European Union plans to label nuclear and gas investments as green

The European Union has drawn up plans to label some natural gas and nuclear power projects as “green” investments after a year-long battle between governments over which investments are truly climate-friendly.

The European Commission is expected to propose rules in January to decide whether nuclear and gas projects will be included in the EU’s “sustainable finance taxonomy.”

This is a list of economic activities and the environmental criteria that must be met to be labeled as green investments.

By restricting the “green” label to truly climate-friendly projects, the system aims to make those investments more attractive to private equity and stop “greenwashing,” where companies or investors exaggerate their green credentials.

The EU analyzes the possibility that nuclear and gas investments are considered as green.

Brussels It has also taken steps to apply the system to some EU funds, which means that the rules could decide which projects are eligible for certain public funds.

A draft of the Commission’s proposal, seen by Reuters, would label investments in nuclear power plants as green if the project has a plan, funds and a site to safely dispose of radioactive waste.

To be considered green, new nuclear plants must receive construction permits before 2045.

Investments in natural gas power plants would also be considered green if they produce emissions below 270g CO2 equivalent per kilowatt hour (kWh), replace a more polluting fossil fuel plant, receive a building permit before December 31st 2030 and we plan to switch to low-carbon gases by the end of 2035.

Gas and nuclear power generation would be labeled green because they are “transitional” activities, defined as those that are not fully sustainable, but have emissions below the industry average and do not contain polluting assets.

“Taking into account current scientific advice and technological progress, as well as the different transition challenges between member states, the Commission considers that natural gas and nuclear energy have a role as a means of facilitating the transition to a predominantly based future. in renewables, “the commission said in a statement.

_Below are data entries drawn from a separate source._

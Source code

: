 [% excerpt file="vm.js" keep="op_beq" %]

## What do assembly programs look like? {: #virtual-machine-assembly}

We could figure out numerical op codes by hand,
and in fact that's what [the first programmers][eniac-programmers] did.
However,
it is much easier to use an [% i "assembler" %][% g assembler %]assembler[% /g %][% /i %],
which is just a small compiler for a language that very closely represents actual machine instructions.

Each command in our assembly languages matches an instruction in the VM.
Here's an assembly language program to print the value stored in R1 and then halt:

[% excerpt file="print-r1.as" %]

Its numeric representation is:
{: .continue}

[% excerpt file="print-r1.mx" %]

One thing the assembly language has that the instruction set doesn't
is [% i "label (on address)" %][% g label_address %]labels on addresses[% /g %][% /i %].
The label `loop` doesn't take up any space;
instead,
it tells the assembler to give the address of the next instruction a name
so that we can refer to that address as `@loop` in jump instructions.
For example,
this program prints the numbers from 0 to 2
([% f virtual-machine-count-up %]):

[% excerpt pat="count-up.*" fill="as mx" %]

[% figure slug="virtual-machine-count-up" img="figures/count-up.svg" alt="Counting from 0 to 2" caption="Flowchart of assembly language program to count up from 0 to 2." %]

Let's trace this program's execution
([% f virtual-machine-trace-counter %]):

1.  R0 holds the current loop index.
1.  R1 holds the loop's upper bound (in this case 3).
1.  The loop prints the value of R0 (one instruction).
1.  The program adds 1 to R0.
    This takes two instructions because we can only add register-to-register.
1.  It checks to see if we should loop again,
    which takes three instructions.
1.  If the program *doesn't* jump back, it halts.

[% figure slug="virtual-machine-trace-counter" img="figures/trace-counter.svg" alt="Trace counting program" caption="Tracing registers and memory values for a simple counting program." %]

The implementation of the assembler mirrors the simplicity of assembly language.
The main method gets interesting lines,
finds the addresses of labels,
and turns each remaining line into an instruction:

To help states with different energy backgrounds make the transition, “under certain conditions, solutions may make sense that they don’t look exactly ‘green’ at first glance,” a Commission source told Reuters, adding that the investments in gas and nuclear they would face “strict conditions”.

European Union analyzes proposal



The countries of the European Union and a panel of experts will analyze the draft of the proposal, which could change before it is published at the end of January. Once published, it could be vetoed by most EU countries or the European Parliament.

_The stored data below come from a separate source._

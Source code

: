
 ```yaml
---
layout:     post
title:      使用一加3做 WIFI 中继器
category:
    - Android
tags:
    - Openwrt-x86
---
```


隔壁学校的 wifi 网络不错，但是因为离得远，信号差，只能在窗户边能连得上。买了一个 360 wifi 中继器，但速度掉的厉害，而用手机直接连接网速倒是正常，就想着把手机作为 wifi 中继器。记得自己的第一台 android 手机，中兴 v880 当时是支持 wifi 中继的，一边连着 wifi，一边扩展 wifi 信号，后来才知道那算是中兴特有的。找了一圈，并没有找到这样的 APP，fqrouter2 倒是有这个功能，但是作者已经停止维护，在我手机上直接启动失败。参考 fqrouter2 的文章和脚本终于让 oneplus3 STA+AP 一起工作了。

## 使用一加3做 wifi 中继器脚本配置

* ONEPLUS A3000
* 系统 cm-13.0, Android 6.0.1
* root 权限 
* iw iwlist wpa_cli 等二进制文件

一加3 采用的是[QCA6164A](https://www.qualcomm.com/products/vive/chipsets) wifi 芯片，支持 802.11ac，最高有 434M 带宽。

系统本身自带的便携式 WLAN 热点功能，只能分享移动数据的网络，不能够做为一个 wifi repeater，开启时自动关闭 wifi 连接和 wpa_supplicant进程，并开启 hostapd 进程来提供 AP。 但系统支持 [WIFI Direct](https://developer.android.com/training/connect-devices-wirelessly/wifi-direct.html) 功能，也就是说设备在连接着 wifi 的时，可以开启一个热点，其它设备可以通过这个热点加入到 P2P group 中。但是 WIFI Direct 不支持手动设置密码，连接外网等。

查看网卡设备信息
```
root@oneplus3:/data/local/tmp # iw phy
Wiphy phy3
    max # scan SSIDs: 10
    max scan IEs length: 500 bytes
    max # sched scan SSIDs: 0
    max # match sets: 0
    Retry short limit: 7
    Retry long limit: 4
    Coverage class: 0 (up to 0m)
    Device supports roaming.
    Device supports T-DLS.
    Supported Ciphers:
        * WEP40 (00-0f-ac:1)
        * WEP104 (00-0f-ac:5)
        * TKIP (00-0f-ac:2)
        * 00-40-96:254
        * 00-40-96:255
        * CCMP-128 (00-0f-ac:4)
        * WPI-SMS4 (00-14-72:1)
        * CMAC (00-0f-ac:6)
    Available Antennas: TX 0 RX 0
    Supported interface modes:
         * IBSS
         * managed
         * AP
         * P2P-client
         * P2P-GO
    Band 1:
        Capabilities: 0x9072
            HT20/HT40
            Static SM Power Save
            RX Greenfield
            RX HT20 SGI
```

The policy has been embroiled in government lobbying for more than a year and EU countries disagree on which fuels are truly sustainable.

Natural gas emits about half of the CO2 emissions of coal when burned in power plants, but gas infrastructure is also associated with leaks of methane, a powerful gas that warms the planet.

EU advisers had recommended that gas plants not be labeled as green investments unless they meet a lower emissions limit of 100g CO2e / kWh, based on the deep emissions cuts that scientists say are necessary to avoid disastrous climate change.

Nuclear power produces very low CO2 emissions, but the Commission sought expert advice this year on whether the fuel should be considered green given the potential environmental impact of radioactive waste disposal.

Some environmental activists and Green EU lawmakers criticized the leaked proposal on gas and nuclear power.

“By including them … the Commission risks jeopardizing the credibility of the EU’s role as a leading market for sustainable finance,” said the President of the Greens, Philippe Lamberts.

Austria opposes nuclear power, along with countries like Germany Y Luxembourg. EU states, including the Czech Republic, Finland Y France, Getting around 70% of their energy from fuel, they consider nuclear power to be crucial to phase out energy from CO2-emitting coal fuel.